## Required work
Find "Unfold $C_D^u$. In" and "or an $\Eone$-headed" in the records below. Copy the lines holding them and every line between, exactly, and no others.

## Dataset excerpts

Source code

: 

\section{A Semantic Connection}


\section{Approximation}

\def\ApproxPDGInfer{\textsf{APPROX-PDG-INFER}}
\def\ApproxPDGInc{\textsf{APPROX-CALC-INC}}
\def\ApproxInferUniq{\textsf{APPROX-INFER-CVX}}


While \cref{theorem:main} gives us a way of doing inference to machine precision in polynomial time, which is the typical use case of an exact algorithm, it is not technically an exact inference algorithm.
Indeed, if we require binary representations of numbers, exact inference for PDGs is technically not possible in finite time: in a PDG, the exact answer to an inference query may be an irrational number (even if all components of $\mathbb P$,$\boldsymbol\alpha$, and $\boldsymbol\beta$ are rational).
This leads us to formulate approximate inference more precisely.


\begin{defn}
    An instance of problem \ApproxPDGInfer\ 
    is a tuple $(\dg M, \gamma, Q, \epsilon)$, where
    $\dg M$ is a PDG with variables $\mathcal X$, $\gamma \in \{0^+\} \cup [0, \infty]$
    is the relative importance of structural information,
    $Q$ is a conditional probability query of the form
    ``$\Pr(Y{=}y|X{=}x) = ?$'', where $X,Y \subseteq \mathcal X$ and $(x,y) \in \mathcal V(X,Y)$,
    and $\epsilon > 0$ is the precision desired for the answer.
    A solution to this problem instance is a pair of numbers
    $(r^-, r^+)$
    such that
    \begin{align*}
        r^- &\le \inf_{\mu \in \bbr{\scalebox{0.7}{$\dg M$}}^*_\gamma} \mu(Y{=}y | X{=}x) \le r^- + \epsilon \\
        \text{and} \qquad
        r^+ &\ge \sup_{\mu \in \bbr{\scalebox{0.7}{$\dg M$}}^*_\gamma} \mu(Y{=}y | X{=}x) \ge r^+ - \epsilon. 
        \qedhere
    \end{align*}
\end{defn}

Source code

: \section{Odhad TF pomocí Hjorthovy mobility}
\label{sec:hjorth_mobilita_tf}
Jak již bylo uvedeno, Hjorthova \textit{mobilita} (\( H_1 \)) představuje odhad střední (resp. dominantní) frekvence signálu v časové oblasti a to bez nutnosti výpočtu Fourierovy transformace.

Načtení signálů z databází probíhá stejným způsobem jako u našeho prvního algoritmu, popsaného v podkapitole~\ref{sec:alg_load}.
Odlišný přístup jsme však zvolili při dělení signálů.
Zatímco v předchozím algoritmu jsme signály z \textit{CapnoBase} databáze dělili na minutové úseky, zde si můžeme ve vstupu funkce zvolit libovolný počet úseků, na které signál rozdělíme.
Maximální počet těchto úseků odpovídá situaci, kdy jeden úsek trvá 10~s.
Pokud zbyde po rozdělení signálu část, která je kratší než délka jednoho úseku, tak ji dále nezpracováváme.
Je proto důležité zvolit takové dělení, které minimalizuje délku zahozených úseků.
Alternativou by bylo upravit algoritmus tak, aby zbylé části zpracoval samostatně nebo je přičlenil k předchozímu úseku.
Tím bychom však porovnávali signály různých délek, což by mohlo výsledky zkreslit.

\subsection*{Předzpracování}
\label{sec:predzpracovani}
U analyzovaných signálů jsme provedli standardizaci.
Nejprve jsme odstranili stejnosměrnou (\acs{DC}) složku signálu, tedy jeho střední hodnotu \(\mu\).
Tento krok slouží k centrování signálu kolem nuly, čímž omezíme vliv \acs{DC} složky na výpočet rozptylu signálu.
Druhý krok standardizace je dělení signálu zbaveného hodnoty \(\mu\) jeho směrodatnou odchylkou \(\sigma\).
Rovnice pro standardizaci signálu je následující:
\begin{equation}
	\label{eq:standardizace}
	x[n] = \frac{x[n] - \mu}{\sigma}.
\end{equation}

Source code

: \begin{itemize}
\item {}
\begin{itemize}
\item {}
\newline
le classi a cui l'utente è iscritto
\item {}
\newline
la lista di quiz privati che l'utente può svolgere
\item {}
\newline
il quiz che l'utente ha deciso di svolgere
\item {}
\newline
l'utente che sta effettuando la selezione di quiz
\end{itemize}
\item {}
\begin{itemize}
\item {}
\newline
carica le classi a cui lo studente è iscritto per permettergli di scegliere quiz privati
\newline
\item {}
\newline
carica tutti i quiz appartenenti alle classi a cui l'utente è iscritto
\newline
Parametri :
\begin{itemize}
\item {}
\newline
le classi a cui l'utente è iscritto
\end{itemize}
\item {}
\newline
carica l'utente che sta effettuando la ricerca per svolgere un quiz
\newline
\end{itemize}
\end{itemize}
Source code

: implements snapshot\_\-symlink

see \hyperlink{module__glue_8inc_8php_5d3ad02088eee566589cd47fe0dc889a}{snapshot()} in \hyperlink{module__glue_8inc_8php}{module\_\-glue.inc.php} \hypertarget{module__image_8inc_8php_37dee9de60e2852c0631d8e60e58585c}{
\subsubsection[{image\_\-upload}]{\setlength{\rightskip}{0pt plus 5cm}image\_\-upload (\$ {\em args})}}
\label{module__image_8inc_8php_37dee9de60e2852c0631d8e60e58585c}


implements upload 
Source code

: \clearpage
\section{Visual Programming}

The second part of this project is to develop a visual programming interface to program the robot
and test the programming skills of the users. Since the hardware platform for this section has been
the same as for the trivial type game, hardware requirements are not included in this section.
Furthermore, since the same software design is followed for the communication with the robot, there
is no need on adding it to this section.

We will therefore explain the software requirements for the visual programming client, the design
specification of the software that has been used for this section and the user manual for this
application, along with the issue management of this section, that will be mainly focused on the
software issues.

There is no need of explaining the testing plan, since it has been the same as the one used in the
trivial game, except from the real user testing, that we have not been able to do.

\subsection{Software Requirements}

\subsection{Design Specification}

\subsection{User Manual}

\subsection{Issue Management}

==

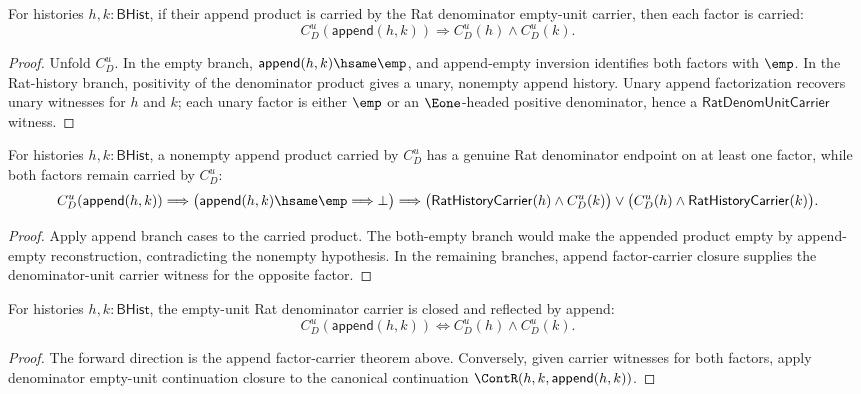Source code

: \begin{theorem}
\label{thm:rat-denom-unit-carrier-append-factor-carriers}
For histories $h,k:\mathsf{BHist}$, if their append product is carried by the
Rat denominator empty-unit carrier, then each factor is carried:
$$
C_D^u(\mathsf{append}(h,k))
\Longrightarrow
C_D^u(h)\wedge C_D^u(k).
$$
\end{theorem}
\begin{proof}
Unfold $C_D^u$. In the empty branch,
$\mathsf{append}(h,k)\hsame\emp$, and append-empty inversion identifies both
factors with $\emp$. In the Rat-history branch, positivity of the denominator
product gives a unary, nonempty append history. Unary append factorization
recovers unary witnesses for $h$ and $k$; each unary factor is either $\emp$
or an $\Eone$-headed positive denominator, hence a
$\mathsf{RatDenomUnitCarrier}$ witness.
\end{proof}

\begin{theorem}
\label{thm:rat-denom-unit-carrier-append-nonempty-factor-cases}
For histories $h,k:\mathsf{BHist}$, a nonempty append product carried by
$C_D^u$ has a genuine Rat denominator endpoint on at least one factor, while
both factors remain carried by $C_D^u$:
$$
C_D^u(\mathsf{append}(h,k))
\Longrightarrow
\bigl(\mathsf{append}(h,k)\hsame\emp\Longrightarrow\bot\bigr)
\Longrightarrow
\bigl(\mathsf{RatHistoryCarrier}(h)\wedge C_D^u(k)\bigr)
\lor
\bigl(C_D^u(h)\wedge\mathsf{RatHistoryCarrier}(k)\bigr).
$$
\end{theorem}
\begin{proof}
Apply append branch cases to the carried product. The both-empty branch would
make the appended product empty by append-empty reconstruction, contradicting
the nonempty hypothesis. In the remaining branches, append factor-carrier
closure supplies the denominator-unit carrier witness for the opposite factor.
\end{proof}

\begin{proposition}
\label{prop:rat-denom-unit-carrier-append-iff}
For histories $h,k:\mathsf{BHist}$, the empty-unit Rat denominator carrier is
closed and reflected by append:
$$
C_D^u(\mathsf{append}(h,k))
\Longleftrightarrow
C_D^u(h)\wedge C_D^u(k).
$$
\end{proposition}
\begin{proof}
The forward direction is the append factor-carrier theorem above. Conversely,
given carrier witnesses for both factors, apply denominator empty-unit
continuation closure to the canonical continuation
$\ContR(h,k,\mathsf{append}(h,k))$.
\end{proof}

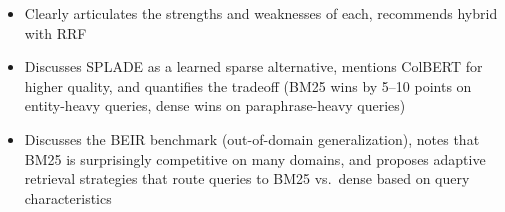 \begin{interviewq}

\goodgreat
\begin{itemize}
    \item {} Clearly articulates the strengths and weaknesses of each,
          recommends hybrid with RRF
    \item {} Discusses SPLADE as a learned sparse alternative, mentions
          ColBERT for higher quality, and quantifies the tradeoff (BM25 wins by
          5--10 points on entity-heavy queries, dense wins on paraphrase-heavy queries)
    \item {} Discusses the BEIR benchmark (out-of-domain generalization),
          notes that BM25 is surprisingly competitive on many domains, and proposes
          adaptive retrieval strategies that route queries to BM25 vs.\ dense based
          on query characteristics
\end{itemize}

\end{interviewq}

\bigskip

--

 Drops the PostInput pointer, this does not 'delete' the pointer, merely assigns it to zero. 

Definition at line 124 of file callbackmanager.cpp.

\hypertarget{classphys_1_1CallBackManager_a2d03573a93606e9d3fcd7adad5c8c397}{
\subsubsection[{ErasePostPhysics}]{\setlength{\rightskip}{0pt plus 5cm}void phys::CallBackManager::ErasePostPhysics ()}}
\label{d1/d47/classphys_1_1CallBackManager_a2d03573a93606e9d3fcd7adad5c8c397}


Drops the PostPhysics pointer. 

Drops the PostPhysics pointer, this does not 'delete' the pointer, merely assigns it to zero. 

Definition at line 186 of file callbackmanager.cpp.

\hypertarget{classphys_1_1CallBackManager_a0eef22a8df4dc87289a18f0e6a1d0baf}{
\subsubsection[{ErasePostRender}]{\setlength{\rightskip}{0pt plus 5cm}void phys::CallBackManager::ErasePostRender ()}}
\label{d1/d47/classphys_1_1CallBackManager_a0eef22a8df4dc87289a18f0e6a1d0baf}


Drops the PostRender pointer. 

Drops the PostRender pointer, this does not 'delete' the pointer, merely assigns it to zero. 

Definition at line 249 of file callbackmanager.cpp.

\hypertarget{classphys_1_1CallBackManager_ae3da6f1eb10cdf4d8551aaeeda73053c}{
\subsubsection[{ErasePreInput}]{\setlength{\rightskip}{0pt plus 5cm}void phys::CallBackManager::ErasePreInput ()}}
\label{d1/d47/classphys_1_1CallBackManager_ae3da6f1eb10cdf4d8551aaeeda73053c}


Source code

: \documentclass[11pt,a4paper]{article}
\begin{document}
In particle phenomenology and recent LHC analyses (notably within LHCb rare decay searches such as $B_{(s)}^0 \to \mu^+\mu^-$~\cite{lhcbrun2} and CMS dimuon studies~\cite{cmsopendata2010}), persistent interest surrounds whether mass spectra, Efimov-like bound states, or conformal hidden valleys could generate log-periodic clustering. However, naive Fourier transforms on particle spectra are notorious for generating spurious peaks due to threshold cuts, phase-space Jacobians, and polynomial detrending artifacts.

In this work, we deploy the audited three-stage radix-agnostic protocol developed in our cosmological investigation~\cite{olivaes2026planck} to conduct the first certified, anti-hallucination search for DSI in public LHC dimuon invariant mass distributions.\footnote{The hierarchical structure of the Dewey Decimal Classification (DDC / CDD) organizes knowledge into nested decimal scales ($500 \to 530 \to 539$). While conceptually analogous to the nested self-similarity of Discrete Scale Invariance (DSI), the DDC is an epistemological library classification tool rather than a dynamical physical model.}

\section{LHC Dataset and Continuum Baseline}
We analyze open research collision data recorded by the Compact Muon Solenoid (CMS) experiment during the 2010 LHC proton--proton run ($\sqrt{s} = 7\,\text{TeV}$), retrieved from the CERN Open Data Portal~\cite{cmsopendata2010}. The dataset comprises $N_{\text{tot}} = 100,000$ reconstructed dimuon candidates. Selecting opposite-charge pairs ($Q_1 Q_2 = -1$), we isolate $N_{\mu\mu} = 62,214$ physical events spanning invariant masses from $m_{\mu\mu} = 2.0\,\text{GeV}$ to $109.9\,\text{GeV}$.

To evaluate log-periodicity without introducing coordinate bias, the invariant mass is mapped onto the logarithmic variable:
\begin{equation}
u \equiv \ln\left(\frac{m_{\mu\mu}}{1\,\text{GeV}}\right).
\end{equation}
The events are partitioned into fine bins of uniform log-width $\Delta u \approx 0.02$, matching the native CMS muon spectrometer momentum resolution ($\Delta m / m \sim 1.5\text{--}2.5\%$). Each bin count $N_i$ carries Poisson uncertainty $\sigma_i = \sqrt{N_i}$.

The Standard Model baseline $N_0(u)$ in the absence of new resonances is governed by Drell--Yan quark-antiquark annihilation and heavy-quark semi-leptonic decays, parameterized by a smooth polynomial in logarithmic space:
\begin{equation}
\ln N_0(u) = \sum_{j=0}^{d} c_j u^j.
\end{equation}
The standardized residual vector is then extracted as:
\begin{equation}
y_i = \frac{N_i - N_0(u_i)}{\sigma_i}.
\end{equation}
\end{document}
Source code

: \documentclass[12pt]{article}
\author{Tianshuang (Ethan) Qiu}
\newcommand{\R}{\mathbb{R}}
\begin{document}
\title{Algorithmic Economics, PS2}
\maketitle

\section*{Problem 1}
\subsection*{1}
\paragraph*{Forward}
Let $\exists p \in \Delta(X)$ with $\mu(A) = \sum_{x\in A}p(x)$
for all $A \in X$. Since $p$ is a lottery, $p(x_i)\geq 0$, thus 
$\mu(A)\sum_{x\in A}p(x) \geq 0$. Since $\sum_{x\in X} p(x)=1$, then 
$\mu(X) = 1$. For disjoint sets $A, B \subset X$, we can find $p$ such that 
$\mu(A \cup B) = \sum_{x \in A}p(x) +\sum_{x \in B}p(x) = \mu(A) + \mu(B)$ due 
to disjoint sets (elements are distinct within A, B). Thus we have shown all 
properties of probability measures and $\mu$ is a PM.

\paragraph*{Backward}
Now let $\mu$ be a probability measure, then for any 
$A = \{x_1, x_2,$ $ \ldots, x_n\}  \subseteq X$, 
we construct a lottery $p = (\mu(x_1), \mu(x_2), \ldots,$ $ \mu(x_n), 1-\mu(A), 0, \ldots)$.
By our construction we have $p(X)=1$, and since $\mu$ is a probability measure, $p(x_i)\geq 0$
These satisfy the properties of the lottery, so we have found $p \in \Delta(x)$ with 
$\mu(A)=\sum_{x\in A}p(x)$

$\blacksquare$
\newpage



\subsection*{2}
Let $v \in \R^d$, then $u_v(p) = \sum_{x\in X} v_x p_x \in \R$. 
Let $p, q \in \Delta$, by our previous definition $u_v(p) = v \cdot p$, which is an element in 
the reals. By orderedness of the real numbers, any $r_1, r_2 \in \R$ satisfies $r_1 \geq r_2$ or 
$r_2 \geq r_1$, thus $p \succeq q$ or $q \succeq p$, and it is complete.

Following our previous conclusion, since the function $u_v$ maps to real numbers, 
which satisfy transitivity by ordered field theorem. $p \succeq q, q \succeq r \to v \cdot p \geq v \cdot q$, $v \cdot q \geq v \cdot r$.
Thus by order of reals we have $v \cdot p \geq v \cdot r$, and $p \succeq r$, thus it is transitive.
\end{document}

## Task result
Unfold $C_D^u$. In the empty branch,
$\mathsf{append}(h,k)\hsame\emp$, and append-empty inversion identifies both
factors with $\emp$. In the Rat-history branch, positivity of the denominator
product gives a unary, nonempty append history. Unary append factorization
recovers unary witnesses for $h$ and $k$; each unary factor is either $\emp$
or an $\Eone$-headed positive denominator, hence a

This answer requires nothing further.